What you return should be the lines of the data containing "rule", each in full.
--- Extracted material Enclosed Below ---
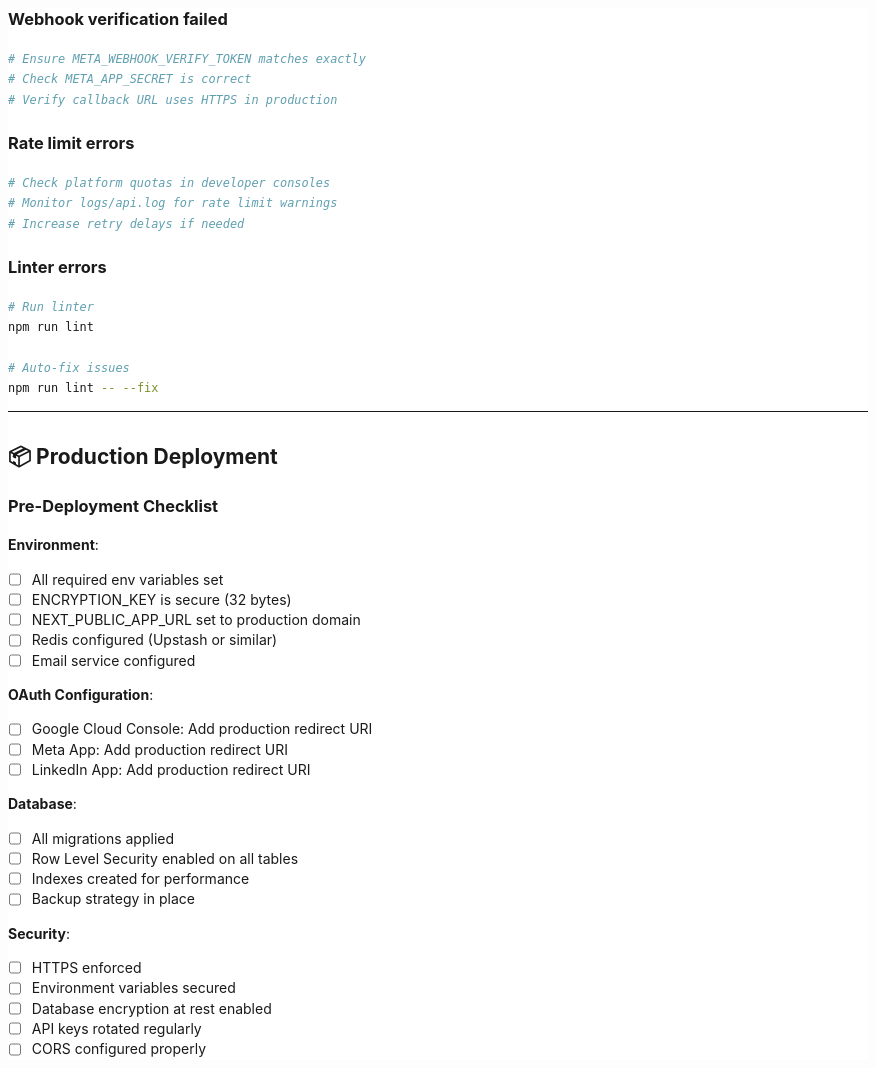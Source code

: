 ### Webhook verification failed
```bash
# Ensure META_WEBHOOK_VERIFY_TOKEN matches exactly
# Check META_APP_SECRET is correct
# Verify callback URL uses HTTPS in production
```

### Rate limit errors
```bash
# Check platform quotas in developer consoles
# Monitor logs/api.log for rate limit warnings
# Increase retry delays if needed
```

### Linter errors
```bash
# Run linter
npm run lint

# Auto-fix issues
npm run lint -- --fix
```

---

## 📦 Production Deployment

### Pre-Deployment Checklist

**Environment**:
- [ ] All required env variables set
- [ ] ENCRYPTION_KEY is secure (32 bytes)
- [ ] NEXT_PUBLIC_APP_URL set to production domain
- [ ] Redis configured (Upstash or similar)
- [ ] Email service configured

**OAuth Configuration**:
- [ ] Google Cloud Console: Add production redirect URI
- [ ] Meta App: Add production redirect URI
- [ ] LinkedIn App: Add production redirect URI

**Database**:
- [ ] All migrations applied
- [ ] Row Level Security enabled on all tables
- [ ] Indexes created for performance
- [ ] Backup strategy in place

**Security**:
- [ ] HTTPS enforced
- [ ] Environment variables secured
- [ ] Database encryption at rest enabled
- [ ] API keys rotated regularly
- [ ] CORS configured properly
--- End of Enclosed Extracted material ---
--- Extracted material Enclosed Below ---
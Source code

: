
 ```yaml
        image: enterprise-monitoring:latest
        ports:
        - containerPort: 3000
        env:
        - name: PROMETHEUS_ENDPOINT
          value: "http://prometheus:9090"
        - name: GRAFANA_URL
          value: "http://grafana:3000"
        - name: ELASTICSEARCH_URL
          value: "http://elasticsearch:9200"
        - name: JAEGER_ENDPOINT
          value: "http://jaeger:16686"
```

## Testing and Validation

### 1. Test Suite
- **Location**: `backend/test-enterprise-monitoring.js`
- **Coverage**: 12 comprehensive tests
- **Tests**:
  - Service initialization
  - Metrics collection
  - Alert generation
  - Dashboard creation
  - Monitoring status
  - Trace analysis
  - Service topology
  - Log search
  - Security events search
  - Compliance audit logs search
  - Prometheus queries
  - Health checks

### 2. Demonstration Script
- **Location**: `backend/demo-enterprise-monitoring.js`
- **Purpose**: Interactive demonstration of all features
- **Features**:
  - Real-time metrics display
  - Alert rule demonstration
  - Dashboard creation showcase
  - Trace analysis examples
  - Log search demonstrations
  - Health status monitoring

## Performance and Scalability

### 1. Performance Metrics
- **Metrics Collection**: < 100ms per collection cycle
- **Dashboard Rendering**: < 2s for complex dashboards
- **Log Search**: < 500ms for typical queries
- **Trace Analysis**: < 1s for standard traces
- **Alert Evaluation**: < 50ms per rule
--- End of Enclosed Extracted material ---
--- Extracted material Enclosed Below ---
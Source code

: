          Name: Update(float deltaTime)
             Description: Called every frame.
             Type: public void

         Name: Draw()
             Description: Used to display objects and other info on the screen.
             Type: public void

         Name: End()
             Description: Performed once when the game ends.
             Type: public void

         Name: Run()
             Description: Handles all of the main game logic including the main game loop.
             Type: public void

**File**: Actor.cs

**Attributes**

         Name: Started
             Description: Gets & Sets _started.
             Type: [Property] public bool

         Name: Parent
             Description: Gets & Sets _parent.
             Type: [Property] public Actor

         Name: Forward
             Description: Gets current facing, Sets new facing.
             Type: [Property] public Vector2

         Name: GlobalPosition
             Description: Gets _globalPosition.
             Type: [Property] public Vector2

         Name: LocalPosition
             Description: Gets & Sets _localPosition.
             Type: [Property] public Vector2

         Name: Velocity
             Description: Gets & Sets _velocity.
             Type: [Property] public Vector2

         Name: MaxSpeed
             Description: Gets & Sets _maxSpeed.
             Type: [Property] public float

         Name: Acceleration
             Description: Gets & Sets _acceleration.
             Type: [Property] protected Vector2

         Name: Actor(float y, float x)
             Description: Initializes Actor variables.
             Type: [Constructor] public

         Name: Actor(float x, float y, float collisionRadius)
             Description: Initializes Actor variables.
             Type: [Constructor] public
--- End of Enclosed Extracted material ---
● Result
  - Alert rule demonstration
- **Alert Evaluation**: < 50ms per rule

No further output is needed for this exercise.